LE CENTRE EUROPEEN DES JUSTICIABLES


A l'occasion d'un Conseil d'Administration de l'association ACCORD, au cours du mois de novembre 2003, a été signé, la reprise d'activité du Centre Européen des Justiciables en Présence de Monsieur STEIBLEN (ancien Président) ainsi que Monsieur WALTZ (Président du Badischer Landesverband für Soziale Rechtspflege).
Cette nouvelle action a pour objectif, dans le cadre de la coopération judiciaire franco-allemande, de mettre en place, d'animer et de gérer un dispositif d'accueil, d'assistance et de conseil des justiciables, dans le but de favoriser leur orientation et leur insertion, et d'assurer ainsi la prévention de la récidive.

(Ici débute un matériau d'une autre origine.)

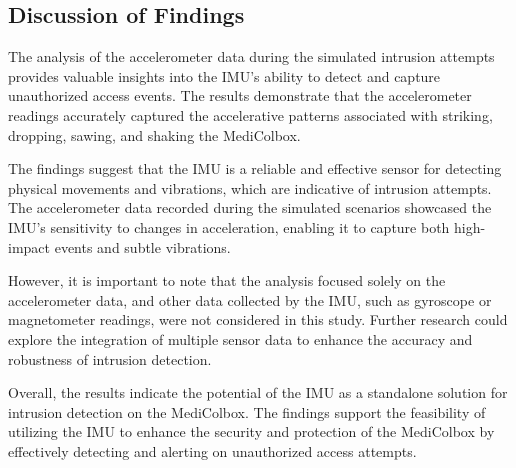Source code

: \documentclass[../main.tex]{subfiles}
\begin{document}
\subsection{Discussion of Findings}

The analysis of the accelerometer data during the
simulated intrusion attempts provides valuable insights into the
IMU's ability to detect and capture unauthorized access events.
The results demonstrate that the
accelerometer readings accurately captured the
accelerative patterns associated with striking,
dropping, sawing, and shaking the MediColbox.

The findings suggest that the IMU is a reliable and
effective sensor for detecting physical movements and vibrations,
which are indicative of intrusion attempts.
The accelerometer data recorded during the
simulated scenarios showcased the IMU's sensitivity to
changes in acceleration,
enabling it to capture both high-impact events and
subtle vibrations.

However, it is important to note that the analysis
focused solely on the accelerometer data,
and other data collected by the IMU,
such as gyroscope or magnetometer readings,
were not considered in this study.
Further research could explore the
integration of multiple sensor data to enhance the
accuracy and robustness of intrusion detection.

Overall, the results indicate the potential of the IMU as
a standalone solution for intrusion detection on the
MediColbox. The findings support the feasibility of
utilizing the IMU to enhance the security and protection of the
MediColbox by effectively detecting and alerting on
unauthorized access attempts.
\end{document}
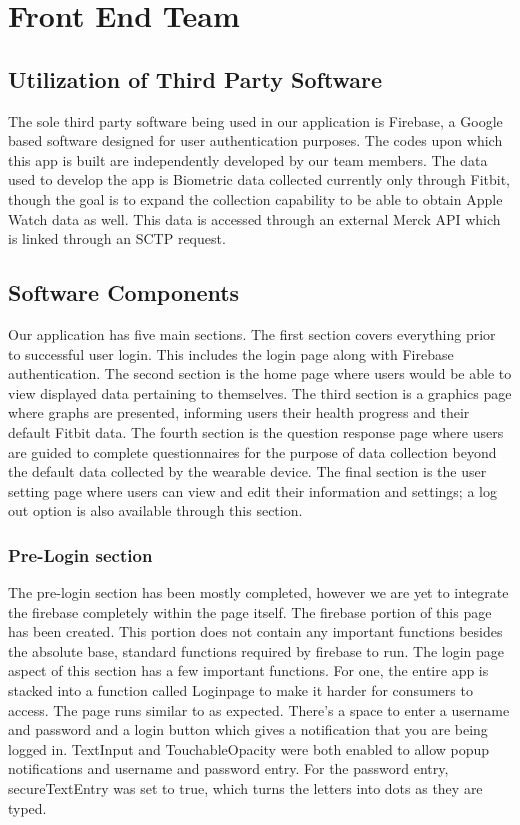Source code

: \documentclass[]{book}
\begin{document}
\chapter{Front End Team}\label{front-end-team}

\section{Utilization of Third Party
Software}\label{utilization-of-third-party-software}

The sole third party software being used in our application is Firebase,
a Google based software designed for user authentication purposes. The
codes upon which this app is built are independently developed by our
team members. The data used to develop the app is Biometric data
collected currently only through Fitbit, though the goal is to expand
the collection capability to be able to obtain Apple Watch data as well.
This data is accessed through an external Merck API which is linked
through an SCTP request.

\section{Software Components}\label{software-components}

Our application has five main sections. The first section covers
everything prior to successful user login. This includes the login page
along with Firebase authentication. The second section is the home page
where users would be able to view displayed data pertaining to
themselves. The third section is a graphics page where graphs are
presented, informing users their health progress and their default
Fitbit data. The fourth section is the question response page where
users are guided to complete questionnaires for the purpose of data
collection beyond the default data collected by the wearable device. The
final section is the user setting page where users can view and edit
their information and settings; a log out option is also available
through this section.

\subsection{Pre-Login section}\label{pre-login-section}

The pre-login section has been mostly completed, however we are yet to
integrate the firebase completely within the page itself. The firebase
portion of this page has been created. This portion does not contain any
important functions besides the absolute base, standard functions
required by firebase to run. The login page aspect of this section has a
few important functions. For one, the entire app is stacked into a
function called Loginpage to make it harder for consumers to access. The
page runs similar to as expected. There's a space to enter a username
and password and a login button which gives a notification that you are
being logged in. TextInput and TouchableOpacity were both enabled to
allow popup notifications and username and password entry. For the
password entry, secureTextEntry was set to true, which turns the letters
into dots as they are typed.
\end{document}
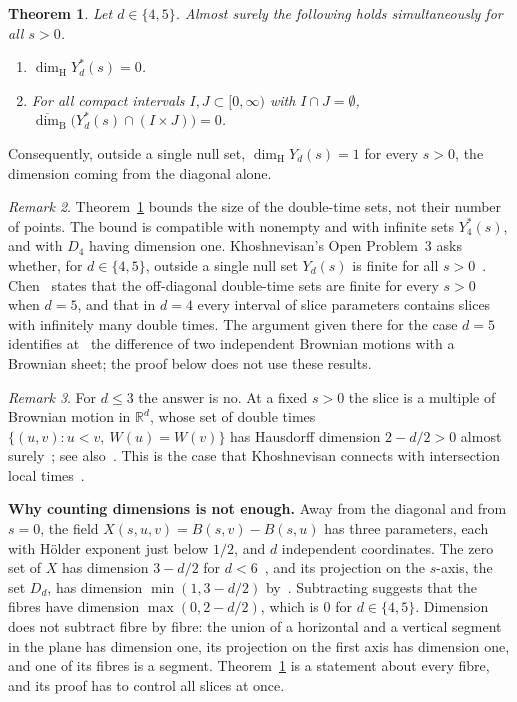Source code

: \documentclass[11pt]{amsart}
\newtheorem{theorem}{Theorem}[section]
\theoremstyle{remark}
\newtheorem{remark}[theorem]{Remark}
\newcommand{\R}{\mathbb{R}}
\newcommand{\dimH}{\dim_{\mathrm H}}
\newcommand{\dimB}{\overline{\dim}_{\mathrm B}}
\begin{document}
\begin{theorem}\label{thm:main}
Let $d\in\{4,5\}$. Almost surely the following holds simultaneously for all $s>0$.
\begin{enumerate}
\item[(a)] $\dimH Y^*_d(s)=0$.
\item[(b)] For all compact intervals $I,J\subset[0,\infty)$ with $I\cap J=\emptyset$,
$\dimB\bigl(Y^*_d(s)\cap(I\times J)\bigr)=0$.
\end{enumerate}
\end{theorem}

Consequently, outside a single null set, $\dimH Y_d(s)=1$ for every $s>0$, the dimension coming from the diagonal alone.

\begin{remark}\label{rem:scope}
Theorem~\ref{thm:main} bounds the size of the double-time sets, not their number of points. The bound is compatible with
nonempty and with infinite sets $Y^*_4(s)$, and with $D_4$ having dimension one. Khoshnevisan's Open Problem~3 asks
whether, for $d\in\{4,5\}$, outside a single null set $Y_d(s)$ is finite for all $s>0$~\cite[Section~8.2]{Kho05}.
Chen~\cite[Theorems~1.3.3 and~1.3.4]{Che26} states that the off-diagonal double-time sets are finite for every $s>0$
when $d=5$, and that in $d=4$ every interval of slice parameters contains slices with infinitely many double times. The
argument given there for the case $d=5$ identifies at~\cite[(4.42)]{Che26} the difference of two independent Brownian
motions with a Brownian sheet; the proof below does not use these results.
\end{remark}

\begin{remark}\label{rem:low}
For $d\le3$ the answer is no. At a fixed $s>0$ the slice is a multiple of Brownian motion in $\R^d$, whose set of double
times $\{(u,v):u<v,\ W(u)=W(v)\}$ has Hausdorff dimension $2-d/2>0$ almost surely~\cite{Ros84}; see
also~\cite[(4.2)]{KWX06}. This is the case that Khoshnevisan connects with intersection local
times~\cite[Section~8.2]{Kho05}.
\end{remark}

\textbf{Why counting dimensions is not enough.} Away from the diagonal and from $s=0$, the field
$X(s,u,v)=B(s,v)-B(s,u)$ has three parameters, each with H\"older exponent just below $1/2$, and $d$ independent
coordinates. The zero set of $X$ has dimension $3-d/2$ for $d<6$~\cite[Theorem~5.1 and (8.1)]{Kho05}, and its
projection on the $s$-axis, the set $D_d$, has dimension $\min(1,3-d/2)$ by~\cite[(1.12)]{Kho05}. Subtracting
suggests that the fibres have dimension $\max(0,2-d/2)$, which is $0$ for $d\in\{4,5\}$. Dimension does not subtract
fibre by fibre: the union of a horizontal and a vertical segment in the plane has dimension one, its projection on the
first axis has dimension one, and one of its fibres is a segment. Theorem~\ref{thm:main} is a statement about every
fibre, and its proof has to control all slices at once.
\end{document}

Le champ d'application de ce projet couvrira la région Alsace ainsi que le land du Bade Würtemberg

La mission est d'établir un réseau de partenariat et de collaboration transfrontalière franco-allemand au niveau pénitentiaire, des services sociaux et des associations spécialisées.

Les intervenants du service mettent également à disposition leurs compétences linguistiques (dans les deux langues) afin de proposer des traductions :

  • des livrets d'accueil des détenus,
  • une meilleure lisibilité et compréhension des documents à l'occasion des passages devant la Commission d'Application des Peines (CAP).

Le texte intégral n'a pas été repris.